Redmi Go
- Brand: Redmi
- Manufacturer: Xiaomi
- Type: Smartphone
- First released: February 2019
- Successor: Redmi A1
- Form factor: Slate
- Weight: 137 g (5 oz)
- Operating system: Android 8.1 "Oreo" Android Go
- System-on-chip: Qualcomm Snapdragon 425
- CPU: Cortex-A53, quad-core 1.4 GHz
- GPU: Adreno 308
- Memory: 1 GB
- Storage: 8 GB / 16 GB
- Removable storage: microSD, up to 128 GB
- Battery: 3000 mAh
- Rear camera: 8 MP f/2.0
- Front camera: 5 MP f/2.2
- Display: 5", 16:9, 720x1280, IPS LCD, 294 ppi
- Sound: Mono loudspeaker
- Data inputs: MicroUSB 2.0, 3.5mm audio jack
- Website: Redmi Go

= Redmi Go =

Android smartphone developed by Xiaomi

The Redmi Go is an Android Go smartphone developed by Xiaomi under their Redmi subbrand. It was announced in February 2019 for Europe, India and the Philippines.

==Availability==
The Redmi Go retails for 80 euros in European markets. It is available in the Philippines through Lazada for PHP3990 and in India for INR4499. The device will not be sold in Western markets.

==Specifications==
===Hardware===
The Redmi Go has several similarities with the 4A and 5A. All three phones have the same display and processor, however, the Redmi Go has less RAM, less storage and a lower-resolution camera. The dimensions and battery size are also identical to that of the 5A. A polycarbonate unibody construction is used, and black and blue color options are available. It lacks USB-C and instead relies on an older MicroUSB port.
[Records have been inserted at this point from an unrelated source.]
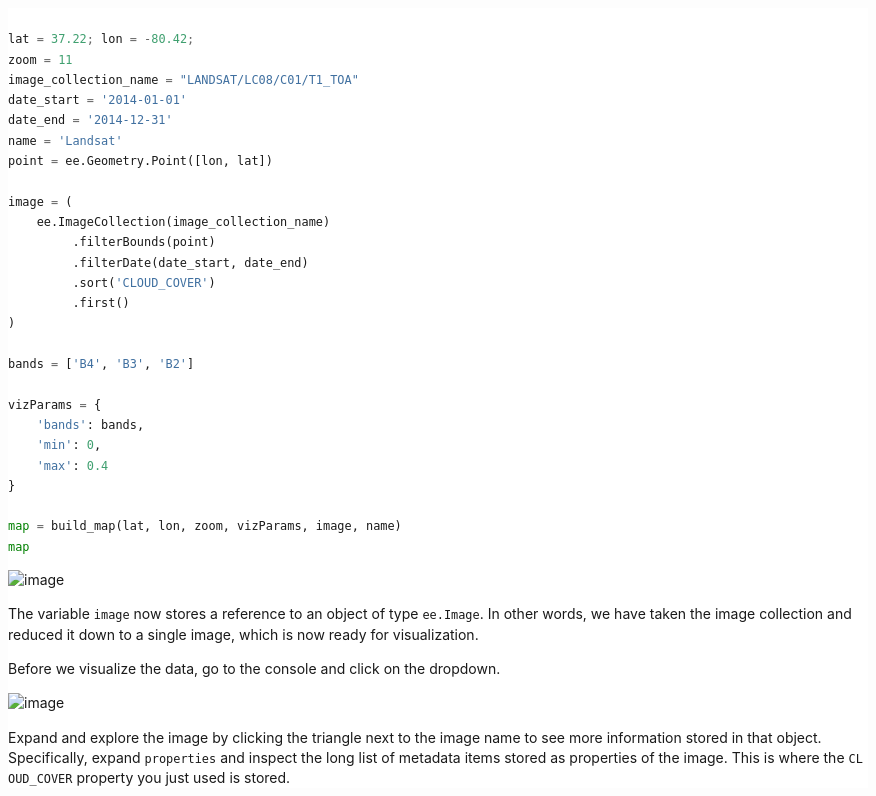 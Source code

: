 </TabItem>
<TabItem value="py" label="Python">

```python

lat = 37.22; lon = -80.42; 
zoom = 11
image_collection_name = "LANDSAT/LC08/C01/T1_TOA"
date_start = '2014-01-01'
date_end = '2014-12-31'
name = 'Landsat'
point = ee.Geometry.Point([lon, lat])

image = (
    ee.ImageCollection(image_collection_name)
         .filterBounds(point)
         .filterDate(date_start, date_end)
         .sort('CLOUD_COVER')
         .first()
)

bands = ['B4', 'B3', 'B2']

vizParams = {
    'bands': bands, 
    'min': 0, 
    'max': 0.4
}

map = build_map(lat, lon, zoom, vizParams, image, name)
map
```
</TabItem>
</Tabs>





![image](https://loz-webimages.s3.amazonaws.com/GEE_Labs/B02-02.png)


The variable `image` now stores a reference to an object of type `ee.Image`. In other words, we have taken the image collection and reduced it down to a single image, which is now ready for visualization. 

Before we visualize the data, go to the console and click on the dropdown. 

![image](https://loz-webimages.s3.amazonaws.com/GEE_Labs/B02-03.png)


Expand and explore the image by clicking the triangle next to the image name to see more information stored in that object. Specifically, expand `properties` and inspect the long list of metadata items stored as properties of the image. This is where the `CLOUD_COVER` property you just used is stored.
Neither a fingerprint sensor nor facial recognition are present.

===Software===
The Redmi Go runs on Android 8.1 "Oreo" Go Edition and does not use MIUI unlike other Redmi phones.

==Reception==
Gadgets360 gave the Go a 7/10, praising the device's affordability, design and battery life, while criticizing the cameras as well as the limited RAM and storage.